◆ **What you need to do**
Output the complete listing exactly.

◆ **Material for this task**

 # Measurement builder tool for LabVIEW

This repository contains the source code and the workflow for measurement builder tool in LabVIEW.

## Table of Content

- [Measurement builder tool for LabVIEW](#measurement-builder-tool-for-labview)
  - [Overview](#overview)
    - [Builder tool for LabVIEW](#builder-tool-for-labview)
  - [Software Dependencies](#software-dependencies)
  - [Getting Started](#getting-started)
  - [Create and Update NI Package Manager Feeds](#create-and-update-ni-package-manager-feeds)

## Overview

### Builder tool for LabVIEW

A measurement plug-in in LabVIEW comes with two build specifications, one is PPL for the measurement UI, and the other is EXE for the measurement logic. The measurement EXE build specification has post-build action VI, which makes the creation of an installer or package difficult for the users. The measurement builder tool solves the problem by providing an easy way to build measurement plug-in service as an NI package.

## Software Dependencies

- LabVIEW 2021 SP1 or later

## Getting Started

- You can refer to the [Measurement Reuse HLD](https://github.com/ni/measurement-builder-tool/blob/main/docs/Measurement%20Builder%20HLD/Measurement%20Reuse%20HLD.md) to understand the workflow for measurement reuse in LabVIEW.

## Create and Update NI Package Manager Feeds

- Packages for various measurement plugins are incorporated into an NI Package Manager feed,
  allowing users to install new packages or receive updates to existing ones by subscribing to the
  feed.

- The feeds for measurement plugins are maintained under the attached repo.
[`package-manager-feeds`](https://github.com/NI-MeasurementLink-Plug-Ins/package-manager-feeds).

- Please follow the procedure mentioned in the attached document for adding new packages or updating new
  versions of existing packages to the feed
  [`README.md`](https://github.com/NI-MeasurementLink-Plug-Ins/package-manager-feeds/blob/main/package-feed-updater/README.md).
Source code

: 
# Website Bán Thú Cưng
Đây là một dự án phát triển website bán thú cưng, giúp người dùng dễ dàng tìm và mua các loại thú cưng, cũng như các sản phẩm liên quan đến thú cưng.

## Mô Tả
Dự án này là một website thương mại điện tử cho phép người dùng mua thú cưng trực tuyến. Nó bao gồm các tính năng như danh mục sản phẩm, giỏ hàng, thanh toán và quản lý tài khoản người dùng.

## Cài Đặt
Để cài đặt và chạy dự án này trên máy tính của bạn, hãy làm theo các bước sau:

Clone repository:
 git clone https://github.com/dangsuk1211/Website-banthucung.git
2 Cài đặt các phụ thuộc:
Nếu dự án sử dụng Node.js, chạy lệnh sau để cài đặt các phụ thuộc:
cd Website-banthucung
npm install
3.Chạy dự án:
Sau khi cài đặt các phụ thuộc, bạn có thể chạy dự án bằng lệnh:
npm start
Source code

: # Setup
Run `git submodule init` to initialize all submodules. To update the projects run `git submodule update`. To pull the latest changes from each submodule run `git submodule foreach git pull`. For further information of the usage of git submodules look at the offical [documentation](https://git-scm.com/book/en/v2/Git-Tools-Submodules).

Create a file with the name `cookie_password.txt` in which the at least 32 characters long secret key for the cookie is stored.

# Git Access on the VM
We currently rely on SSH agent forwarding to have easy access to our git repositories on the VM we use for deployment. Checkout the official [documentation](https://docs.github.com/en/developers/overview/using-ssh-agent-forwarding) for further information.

◆ **Finished exercise**
 # Measurement builder tool for LabVIEW

This repository contains the source code and the workflow for measurement builder tool in LabVIEW.

## Table of Content

- [Measurement builder tool for LabVIEW](#measurement-builder-tool-for-labview)
  - [Overview](#overview)
    - [Builder tool for LabVIEW](#builder-tool-for-labview)
  - [Software Dependencies](#software-dependencies)
  - [Getting Started](#getting-started)
  - [Create and Update NI Package Manager Feeds](#create-and-update-ni-package-manager-feeds)

## Overview

### Builder tool for LabVIEW

A measurement plug-in in LabVIEW comes with two build specifications, one is PPL for the measurement UI, and the other is EXE for the measurement logic. The measurement EXE build specification has post-build action VI, which makes the creation of an installer or package difficult for the users. The measurement builder tool solves the problem by providing an easy way to build measurement plug-in service as an NI package.

## Software Dependencies

- LabVIEW 2021 SP1 or later

## Getting Started

- You can refer to the [Measurement Reuse HLD](https://github.com/ni/measurement-builder-tool/blob/main/docs/Measurement%20Builder%20HLD/Measurement%20Reuse%20HLD.md) to understand the workflow for measurement reuse in LabVIEW.

## Create and Update NI Package Manager Feeds

- Packages for various measurement plugins are incorporated into an NI Package Manager feed,
  allowing users to install new packages or receive updates to existing ones by subscribing to the
  feed.

- The feeds for measurement plugins are maintained under the attached repo.
[`package-manager-feeds`](https://github.com/NI-MeasurementLink-Plug-Ins/package-manager-feeds).

- Please follow the procedure mentioned in the attached document for adding new packages or updating new
  versions of existing packages to the feed
  [`README.md`](https://github.com/NI-MeasurementLink-Plug-Ins/package-manager-feeds/blob/main/package-feed-updater/README.md).
Source code

: 
# Website Bán Thú Cưng
Đây là một dự án phát triển website bán thú cưng, giúp người dùng dễ dàng tìm và mua các loại thú cưng, cũng như các sản phẩm liên quan đến thú cưng.

## Mô Tả
Dự án này là một website thương mại điện tử cho phép người dùng mua thú cưng trực tuyến. Nó bao gồm các tính năng như danh mục sản phẩm, giỏ hàng, thanh toán và quản lý tài khoản người dùng.

## Cài Đặt
Để cài đặt và chạy dự án này trên máy tính của bạn, hãy làm theo các bước sau:

Clone repository:
 git clone https://github.com/dangsuk1211/Website-banthucung.git
2 Cài đặt các phụ thuộc:
Nếu dự án sử dụng Node.js, chạy lệnh sau để cài đặt các phụ thuộc:
cd Website-banthucung
npm install
3.Chạy dự án:
Sau khi cài đặt các phụ thuộc, bạn có thể chạy dự án bằng lệnh:
npm start
Source code

: # Setup
Run `git submodule init` to initialize all submodules. To update the projects run `git submodule update`. To pull the latest changes from each submodule run `git submodule foreach git pull`. For further information of the usage of git submodules look at the offical [documentation](https://git-scm.com/book/en/v2/Git-Tools-Submodules).

Create a file with the name `cookie_password.txt` in which the at least 32 characters long secret key for the cookie is stored.

# Git Access on the VM
We currently rely on SSH agent forwarding to have easy access to our git repositories on the VM we use for deployment. Checkout the official [documentation](https://docs.github.com/en/developers/overview/using-ssh-agent-forwarding) for further information.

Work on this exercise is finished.